Unzureichend behandelte Schmerzen nach einer Sectio haben weitreichende Folgen. Frauen mit starken postoperativen Schmerzen stillen seltener ausschließlich, bleiben länger im Krankenhaus und entwickeln häufiger postpartale Depressionen (Babazade et al., 2020). Dabei ist Schmerz nach Sectio kein Einzelschmerz, sondern ein Mischbild. Er hat somatische, viszerale und geburtshilfliche Anteile.
Somatischer Schmerz entsteht an Haut, Faszie und Bauchwand und wird über sensible Nervenfasern der Bauchwand (Th10–L1) vermittelt. Er ist meist gut lokalisierbar, wird als »wund« oder »ziehend« beschrieben und verstärkt sich bei Bewegung. Viszeraler Schmerz hat seinen Ursprung im Uterus und im Bauchfell. Er wird eher als krampfartig und diffus wahrgenommen und kann sich durch Nachwehen verstärken. Beide Schmerzkomponenten überlagern sich, da viszerale und somatische Strukturen teilweise dieselben Nervenbahnen nutzen (Chin et al., 2014; Landau & Sultan, 2026).
Für die ambulante Nachsorge ist entscheidend, dass eine reine Erfassung von »Schmerz in Ruhe« nicht ausreicht. Viele Frauen haben im Liegen akzeptable Werte, erleben jedoch deutliche Schmerzspitzen beim Aufstehen, bei Lagewechseln oder beim Stillen. In einer großen prospektiven Studie war eine hohe Schmerzintensität mit spürbaren Einschränkungen beim Gehen und tiefen Durchatmen verbunden (Emrich et al., 2023). Das ist der Moment, in dem Schonverhalten beginnt und sich die Erholung verzögert.
- Schmerz in Ruhe, bei Bewegung und beim Stillen erfragen (NRS 0–10) und Verlauf notieren.
- Medikamentenplan prüfen: regelmäßige Einnahme, ausreichender Vorrat, Nebenwirkungen.
- Mobilisation konkret anbahnen: mehrfach täglich kurze Wege, dann steigern; Schonhaltung korrigieren.
- Stillposition: seitlich – ohne Druck auf den Bauch, Schmerz vor dem Stillen mitplanen.

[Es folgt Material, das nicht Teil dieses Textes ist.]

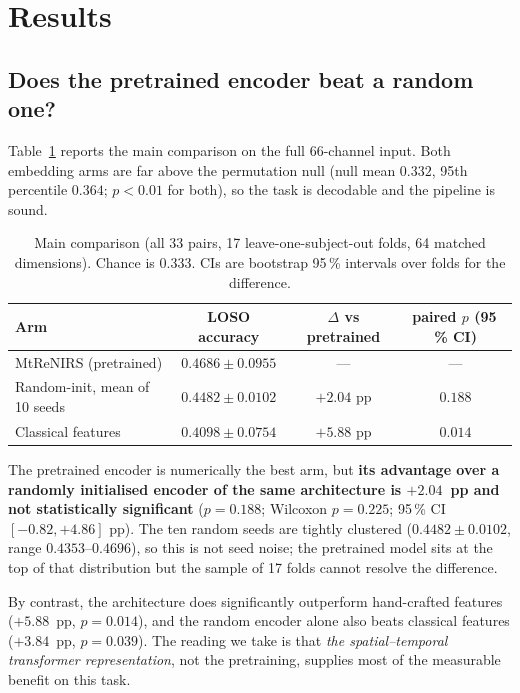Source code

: \section{Results}
\label{sec:results}

\subsection{Does the pretrained encoder beat a random one?}
\label{sec:results_main}

Table~\ref{tab:main} reports the main comparison on the full 66-channel input. Both embedding
arms are far above the permutation null (null mean $0.332$, 95th percentile $0.364$;
$p < 0.01$ for both), so the task is decodable and the pipeline is sound.

\begin{table}[t]
\centering
\caption{Main comparison (all 33 pairs, 17 leave-one-subject-out folds, 64 matched dimensions).
Chance is 0.333. CIs are bootstrap 95\,\% intervals over folds for the difference.}
\label{tab:main}
\begin{tabular}{lccc}
\toprule
Arm & LOSO accuracy & $\Delta$ vs pretrained & paired $p$ (95\,\% CI) \\
\midrule
MtReNIRS (pretrained) & $\mathbf{0.4686 \pm 0.0955}$ & --- & --- \\
Random-init, mean of 10 seeds & $0.4482 \pm 0.0102$ & $+2.04$ pp & $0.188$\;[$-0.82$, $+4.86$] \\
Classical features & $0.4098 \pm 0.0754$ & $+5.88$ pp & $0.014$\;[$+1.86$, $+10.00$] \\
\bottomrule
\end{tabular}
\end{table}

The pretrained encoder is numerically the best arm, but \textbf{its advantage over a randomly
initialised encoder of the same architecture is $+2.04$~pp and not statistically significant}
($p = 0.188$; Wilcoxon $p = 0.225$; 95\,\% CI $[-0.82, +4.86]$ pp). The ten random seeds are
tightly clustered ($0.4482 \pm 0.0102$, range $0.4353$--$0.4696$), so this is not seed noise; the
pretrained model sits at the top of that distribution but the sample of 17 folds cannot resolve
the difference.

By contrast, the architecture does significantly outperform hand-crafted features
($+5.88$~pp, $p = 0.014$), and the random encoder alone also beats classical features
($+3.84$~pp, $p = 0.039$). The reading we take is that \emph{the spatial--temporal transformer
representation}, not the pretraining, supplies most of the measurable benefit on this task.

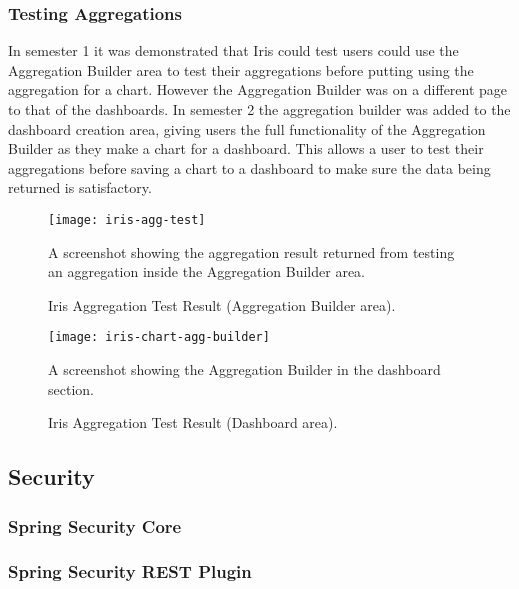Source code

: \documentclass[12pt,a4paper,titlepage]{report}
\begin{document}
\subsubsection{Testing Aggregations}
In semester 1 it was demonstrated that Iris could test users could use the Aggregation Builder area to test their aggregations before putting using the aggregation for a chart. However the Aggregation Builder was on a different page to that of the dashboards. In semester 2 the aggregation builder was added to the dashboard creation area, giving users the full functionality of the Aggregation Builder as they make a chart for a dashboard. This allows a user to test their aggregations before saving a chart to a dashboard to make sure the data being returned is satisfactory.

\begin{figure}[H]
\begin{tcolorbox}
\begin{center}
\texttt{[image: iris-agg-test]}
\end{center}
A screenshot showing the aggregation result returned from testing an aggregation inside the Aggregation Builder area.
\end{tcolorbox}
\caption{Iris Aggregation Test Result (Aggregation Builder area).}
\end{figure}

\begin{figure}[H]
\begin{tcolorbox}
\begin{center}
\texttt{[image: iris-chart-agg-builder]}
\end{center}
A screenshot showing the Aggregation Builder in the dashboard section.
\end{tcolorbox}
\caption{Iris Aggregation Test Result (Dashboard area).}
\end{figure}
\subsection{Security}

\subsubsection{Spring Security Core}
\subsubsection{Spring Security REST Plugin}
\end{document}
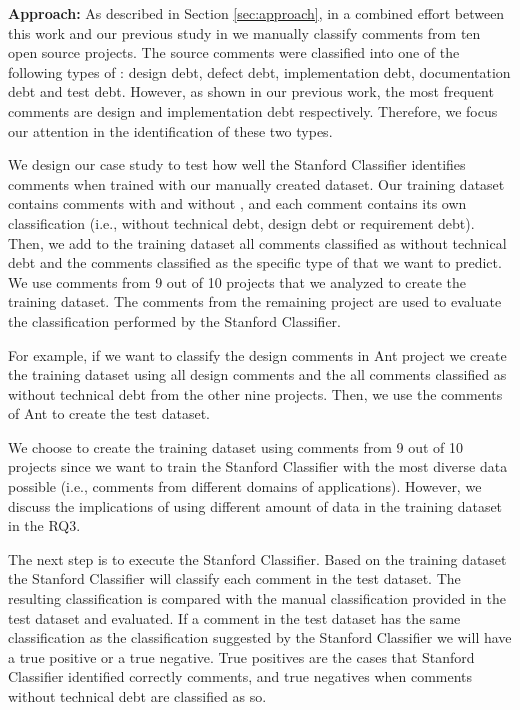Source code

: \vspace{1mm}
\noindent \textbf{Approach:} As described in Section \ref{sec:approach}, in a combined effort between this work and our previous study in \SATD \cite{Maldonado2015MTD} we manually classify comments from ten open source projects. The source comments were classified into one of the following types of \SATD: design debt, defect debt, implementation debt, documentation debt and test debt. However, as shown in our previous work, the most frequent \SATD comments are design and implementation debt respectively. Therefore, we focus our attention in the identification of these two \SATD types. 

We design our case study to test how well the Stanford Classifier identifies \SATD comments when trained with our manually created dataset. Our training dataset contains comments with and without \SATD, and each comment contains its own classification (i.e., without technical debt, design debt or requirement debt). Then, we add to the training dataset all comments classified as without technical debt and the comments classified as the specific type of \SATD that we want to predict. We use comments from 9 out of 10 projects that we analyzed to create the training dataset. The comments from the remaining project are used to evaluate the classification performed by the Stanford Classifier. 

For example, if we want to classify the design \SATD comments in Ant project we create the training dataset using all design \SATD comments and the all comments classified as without technical debt from the other nine projects. Then, we use the comments of Ant to create the test dataset. 

We choose to create the training dataset using comments from 9 out of 10 projects since we want to train the Stanford Classifier with the most diverse data possible (i.e., comments from different domains of applications). However, we discuss the implications of using different amount of data in the training dataset in the RQ3.

The next step is to execute the Stanford Classifier. Based on the training dataset the Stanford Classifier will classify each comment in the test dataset. The resulting classification is compared with the manual classification provided in the test dataset and evaluated. If a comment in the test dataset has the same classification as the classification suggested by the Stanford Classifier we will have a true positive or a true negative. True positives are the cases that Stanford Classifier identified correctly \SATD comments, and true negatives when comments without technical debt are classified as so.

- Zusatzmaßnahmen gezielt anbieten: Bauchgurt, Kälteanwendung, ggf. Kaugummi früh anbieten; TENS als Add-on und bei intakter Haut; Entspannung/Musik als Stressregulation.
- Warnzeichen klären: zunehmender Schmerz trotz Plan, Fieber, übel riechender Wochenfluss, starke Rötung/Überwärmung der Wunde, Atemnot, Beinschmerz/Schwellung → ärztlich abklären.